Feuilles d’hiver (6, 7 et 8)

6. Depuis son bureau au Massachusetts, Herman Melville écrit sur l’arrivée à Massa, de l’autre côté de l’océan, du prophète Jonas voyageant dans le ventre d’une baleine. 

Il y a de cela des millions d’années, Massa et les îles Canaries faisaient partie, avec l’île de Madère, du continent africain. Une plaque terrestre abritant cet arbre mythique, endémique, l’Arganier. Majestueux dès qu’il pleut, souffrant sous la menace de la chaleur et des prédateurs. Un arbre capable de vivre des siècles grâce à des racines allant jusqu’à 25 mètres en profondeur. Cette plante mythique qui peut atteindre 10 mètres de haut, rempart solide, jusqu’à présent, contre la saharisation. 

Cet arbre qui a donné son nom à la plage Arguineguìn. Cette plage canarienne, en face du continent africain, qui voit s’échouer par beau temps les immigrés clandestins partis de chez eux à la recherche de ce qu’ils désespèrent d’avoir chez eux.
L’île de Madère, ce rocher perdu dans l’océan atlantique, abrite des séguias en tout point similaires à celles que l’on retrouve dans les oasis de la région du Souss et ailleurs. Des séguias qui ont servi à l’adduction de l’eau pour irriguer les plantations de canne à sucre. Exactement comme dans le Maroc des Saadiens, il y a de cela quatre siècles.

Inéluctable, alors, la saharisation du Souss, ce pays que j’aime tant ? Ces vallons, ces collines, ces arganeraies disparaîtront-ils un jour ? Comme l’ont fait avant eux dinosaures et autres végétations ? Les vents de l’est transporteront-ils de nouveau ces poussières chargées de fertilisants pour d’autres voyages au secours de l’Amazonie, déjà en souffrance ?
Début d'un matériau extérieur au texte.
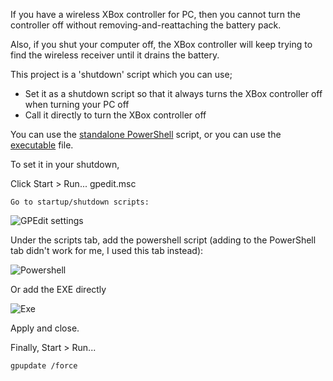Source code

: If you have a wireless XBox controller for PC, then you cannot turn the controller off without removing-and-reattaching the battery pack.

Also, if you shut your computer off, the XBox controller will keep trying to find the wireless receiver until it drains the battery.

This project is a 'shutdown' script which you can use;

*  Set it as a shutdown script so that it always turns the XBox controller off when turning your PC off
*  Call it directly to turn the XBox controller off

You can use the [standalone PowerShell](https://github.com/mendhak/xbox-controller-off/blob/master/TurnControllerOff.ps1) script, or you can use the [executable](https://github.com/downloads/mendhak/xbox-controller-off/XBoxControllerOff.exe) file.

To set it in your shutdown, 

Click Start > Run...
    gpedit.msc

	Go to startup/shutdown scripts:
![GPEdit settings](http://farm9.staticflickr.com/8019/7687420526_f407982d88_o.png)

Under the scripts tab, add the powershell script (adding to the PowerShell tab didn't work for me, I used this tab instead):

![Powershell](http://farm8.staticflickr.com/7268/7687420682_55277376c4_o.png)

Or add the EXE directly

![Exe](http://farm9.staticflickr.com/8028/7687420390_db1316fd43_o.png)

Apply and close.

Finally, Start > Run...

    gpupdate /force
En marchant un jour de cet hiver, dans l’arrière pays sec à en pleurer, bientôt cicatrisé par une voie rapide si indispensable, je tombe sur un livre mourant, ou plutôt déjà mort, aux feuilles froissées au pied d’un arganier qui a perdu ses feuilles et ne garde que ses épines.

7. Par un rude hiver en 1620, de l’autre côté de l’Atlantique, débarquait le navire dénommé Mayflower avec à son bord les 102 passagers anglais (dont la liste est consultable sur ce site web). Cette centaine de passagers qui allaient se démultiplier pour conquérir des terres et coloniser les peuples indigènes avant de faire une révolution contre les colons anglais.

Avant le Mayflower, en 1619, un autre navire, The White Lion débarquait en Virginie sur la côte américaine, avec à son bord les premiers africains, une vingtaine. Suivis par d’autres africains, qui seront mis au service des blancs émigrés d’Europe.

8. Lorsque je me trouve dans un avion et que je jette un coup d’oeil par le hublot sur les territoires survolés, aucune frontière n’est visible. Depuis quand les frontières et les passeports existent ? Inventé par un roi britannique au 15e siècle, pour des usages limités, le passeport est devenu aujourd’hui un baromètre de la puissance des nations. Le meilleur, le sésame par excellence, le passeport japonais. Normal ! Il s’agit d’une puissance économique. En revanche en 3e position, la Finlande, ce petit pays tranquille sans ressources naturelles ! En 89e position, le Maroc, ce pays stratégiquement placé, mais dont le passeport n’ouvre pas beaucoup de portes, en tout cas pas les plus recherchées.